[Dataset entries]
········

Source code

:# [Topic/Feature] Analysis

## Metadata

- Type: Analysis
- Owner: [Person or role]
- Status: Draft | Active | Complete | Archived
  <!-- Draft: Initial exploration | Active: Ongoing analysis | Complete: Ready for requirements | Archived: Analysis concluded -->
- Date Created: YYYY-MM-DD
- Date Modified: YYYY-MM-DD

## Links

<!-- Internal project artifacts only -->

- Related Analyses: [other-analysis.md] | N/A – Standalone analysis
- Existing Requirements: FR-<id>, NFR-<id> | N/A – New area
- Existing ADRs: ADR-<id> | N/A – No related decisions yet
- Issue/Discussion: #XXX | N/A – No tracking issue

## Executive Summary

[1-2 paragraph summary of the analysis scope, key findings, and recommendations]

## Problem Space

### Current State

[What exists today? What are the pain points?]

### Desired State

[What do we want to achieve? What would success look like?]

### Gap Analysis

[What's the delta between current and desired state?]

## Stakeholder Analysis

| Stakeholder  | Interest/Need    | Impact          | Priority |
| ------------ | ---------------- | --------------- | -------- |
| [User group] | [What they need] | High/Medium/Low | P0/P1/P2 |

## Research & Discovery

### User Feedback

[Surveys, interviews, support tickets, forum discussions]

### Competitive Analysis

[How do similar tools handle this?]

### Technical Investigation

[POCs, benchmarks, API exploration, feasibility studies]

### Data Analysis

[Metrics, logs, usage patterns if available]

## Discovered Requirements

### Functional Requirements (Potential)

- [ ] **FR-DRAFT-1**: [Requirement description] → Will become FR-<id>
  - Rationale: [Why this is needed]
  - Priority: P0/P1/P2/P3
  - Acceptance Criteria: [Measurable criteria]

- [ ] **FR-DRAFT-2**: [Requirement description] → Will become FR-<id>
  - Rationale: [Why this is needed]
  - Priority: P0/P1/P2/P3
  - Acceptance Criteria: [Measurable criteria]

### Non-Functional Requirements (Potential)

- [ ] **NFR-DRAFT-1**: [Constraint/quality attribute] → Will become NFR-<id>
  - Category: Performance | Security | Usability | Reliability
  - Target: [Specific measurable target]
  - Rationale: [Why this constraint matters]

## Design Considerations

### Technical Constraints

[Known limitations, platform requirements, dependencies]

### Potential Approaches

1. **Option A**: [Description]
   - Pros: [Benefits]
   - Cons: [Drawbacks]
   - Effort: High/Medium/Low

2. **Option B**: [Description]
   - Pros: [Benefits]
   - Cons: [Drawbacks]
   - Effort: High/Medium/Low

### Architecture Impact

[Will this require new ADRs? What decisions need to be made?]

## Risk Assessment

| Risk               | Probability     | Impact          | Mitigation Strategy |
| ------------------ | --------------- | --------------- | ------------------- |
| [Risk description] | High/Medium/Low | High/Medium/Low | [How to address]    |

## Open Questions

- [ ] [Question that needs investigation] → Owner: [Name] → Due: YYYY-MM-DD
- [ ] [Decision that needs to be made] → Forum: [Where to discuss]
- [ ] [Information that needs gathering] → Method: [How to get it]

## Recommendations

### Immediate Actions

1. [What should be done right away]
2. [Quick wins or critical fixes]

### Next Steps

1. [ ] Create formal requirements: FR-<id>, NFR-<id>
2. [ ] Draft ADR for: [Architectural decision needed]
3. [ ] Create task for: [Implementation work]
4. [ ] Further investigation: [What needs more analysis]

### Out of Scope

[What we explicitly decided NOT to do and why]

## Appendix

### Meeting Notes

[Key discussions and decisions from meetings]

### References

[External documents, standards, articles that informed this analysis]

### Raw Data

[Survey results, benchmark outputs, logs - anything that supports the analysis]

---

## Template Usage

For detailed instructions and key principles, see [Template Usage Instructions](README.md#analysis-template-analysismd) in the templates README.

········

→ **Work to be completed**:
Using the data above, restate word for word the lines from its opening line through the line that contains "### Desired State", and no more.

→ **Result of the task**:
Source code

:# [Topic/Feature] Analysis

## Metadata

- Type: Analysis
- Owner: [Person or role]
- Status: Draft | Active | Complete | Archived
  <!-- Draft: Initial exploration | Active: Ongoing analysis | Complete: Ready for requirements | Archived: Analysis concluded -->
- Date Created: YYYY-MM-DD
- Date Modified: YYYY-MM-DD

## Links

<!-- Internal project artifacts only -->

- Related Analyses: [other-analysis.md] | N/A – Standalone analysis
- Existing Requirements: FR-<id>, NFR-<id> | N/A – New area
- Existing ADRs: ADR-<id> | N/A – No related decisions yet
- Issue/Discussion: #XXX | N/A – No tracking issue

## Executive Summary

[1-2 paragraph summary of the analysis scope, key findings, and recommendations]

## Problem Space

### Current State

[What exists today? What are the pain points?]

### Desired State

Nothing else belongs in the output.